Continuous Benchmarking & Profiling

CMCDragonkai commented 2 years ago

Specification

Now that gitlab supports metrics reports in its CI/CD (https://docs.gitlab.com/ee/ci/metrics_reports.html), we should be able to also integrate our benchmarking suite into this.

This should then replicate this github action: https://github.com/marketplace/actions/continuous-benchmark.

And then show us the benchmark with our MatrixAI-Bot on the PR.

The benchmarks would re-run whenever we submit a commit, but we could make use of "incremental computation" so that benchmarks only re-run if code that affects it has been changed. This is more complicated, as how does one track if a script needs to run, unless you can track all the dependencies.

Alternatively, we re-run them on specific "commit" tags. Like the way we use [ci skip], we could do [ci bench] to trigger the bench.

Similar issues occur with submitting commits and re-running tests that are affected by those changes - https://suncommander.medium.com/run-jest-for-unit-tests-of-modified-files-only-e39b7b176b1b.

Benchmarking is useful for finding performance regressions. Our benchmarking suite would need to generate a file compatible with "open metrics".

Furthermore, profile reports are useful to find out out about GC, memory pressure and CPU usage. The only issue is that it depends on what exactly we are profiling. For a sequential script that's possible, but for an application with multiple endpoints, each endpoint execution may have their own profiles that is relevant. Therefore the profiles are ultimately something that could be done along with benchmarks, since for each benchmark, we can also generate a profiling report to analyse. We can get nodejs to generate a profiling report from V8, and then use https://github.com/jlfwong/speedscope to visualise it. The CI/CD system can push "pages" to github pages, that update information, and one could visit the repo's speedscope for profile reports for any given benchmark.

This should be done for any benchmarking reports too. We should make use of the github pages more, since right now github will auto generate the pages deployment upon changes to the docs directory under master branch. All that would need to be done is to update assets to the docs directory, or to update "artifactsthat URLs in thedocs` directory points to.

Additional context

Tasks

...
...
...

CMCDragonkai commented 1 year ago

Going to dump some notes on investigating this issue.

In JS, the standard for benchmarking is the https://github.com/bestiejs/benchmark.js/issues library.

This has been extended and made usable via TypeScript by https://github.com/caderek/benny which is what we have been using.

However we have been using it without fully understanding the complexity built into benchmarking.

Firstly, benny gives us a b.suite which is meant to construct a suite of comparable benchmarks. You can create independent suites to mean different "incomparable" dimensions of a system. But for everything that should be compared together should be part of a suite.

A suite is also executable.

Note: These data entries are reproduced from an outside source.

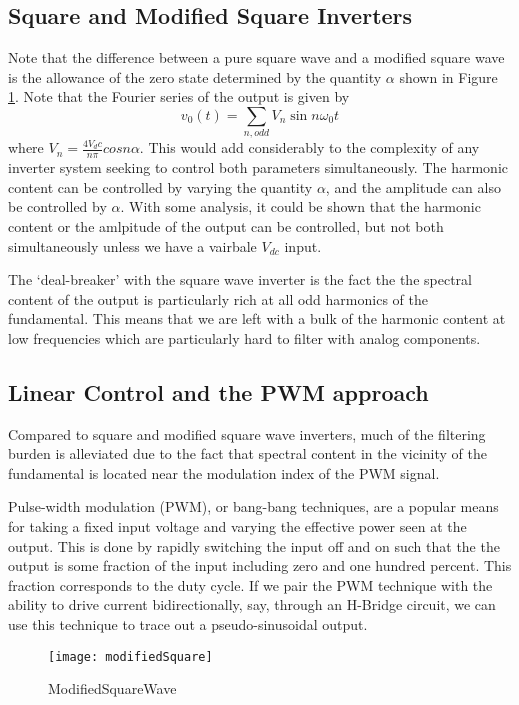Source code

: \subsection{Square and Modified Square Inverters}
 Note that the difference between a pure square wave and a modified square wave is the allowance of the zero state determined by the quantity $\alpha$ shown in Figure \ref{modifiedSquare}. Note that the Fourier series of the output is given by 
\begin{equation}
v_0(t)=\sum\limits_{n,odd}V_n\sin{n\omega_0t}
\end{equation}
where $V_n=\frac{4V_dc}{n\pi}cos{n\alpha}$. This would add considerably to the complexity of any inverter system seeking to control both parameters simultaneously. The harmonic content can be controlled by varying the quantity $\alpha$, and the amplitude can also be controlled by $\alpha$. With some analysis, it could be shown that the harmonic content or the amlpitude of the output can be controlled, but not both simultaneously unless we have a vairbale $V_{dc}$ input. 

The `deal-breaker' with the square wave inverter is the fact the the spectral content of the output is particularly rich at all odd harmonics of the fundamental. This means that we are left with a bulk of the harmonic content at low frequencies which are particularly hard to filter with analog components. 

\subsection{Linear Control and the PWM approach}
Compared to square and modified square wave inverters, much of the filtering burden is alleviated due to the fact that spectral content in the vicinity of the fundamental is located near the modulation index of the PWM signal.

Pulse-width modulation (PWM), or bang-bang techniques, are a popular means for taking a fixed input voltage and varying the effective power seen at the output. This is done by rapidly switching the input off and on such that the the output is some fraction of the input including zero and one hundred percent. This fraction corresponds to the duty cycle. If we pair the PWM technique with the ability to drive current bidirectionally, say, through an H-Bridge circuit, we can use this technique to trace out a pseudo-sinusoidal output. 

\begin{figure}
\centering
\texttt{[image: modifiedSquare]}
\caption{ModifiedSquareWave}
\label{modifiedSquare}
\end{figure}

However we wrap it in our main function to better organise our process execution, and export them to allow us to run all the benchmarks in one go. At any case, it is possible to do npm run ts-node -- ./benches/some-suite.ts.

Suites can contain a set of benchmarks that are run in-order just like jest tests.

Just like jest, each benchmark can have a afterEach. This is the cycle function. By default it just prints progress results to the TTY. However you can pass a callback to receive a single case result, and also the entire summary as first and second parameters. Don't use this to do teardown, there is no "teardown" available through benny (even though benchmarkjs supports this concept). Only use this to report per-benchmark results, or do something with the per-benchmark results.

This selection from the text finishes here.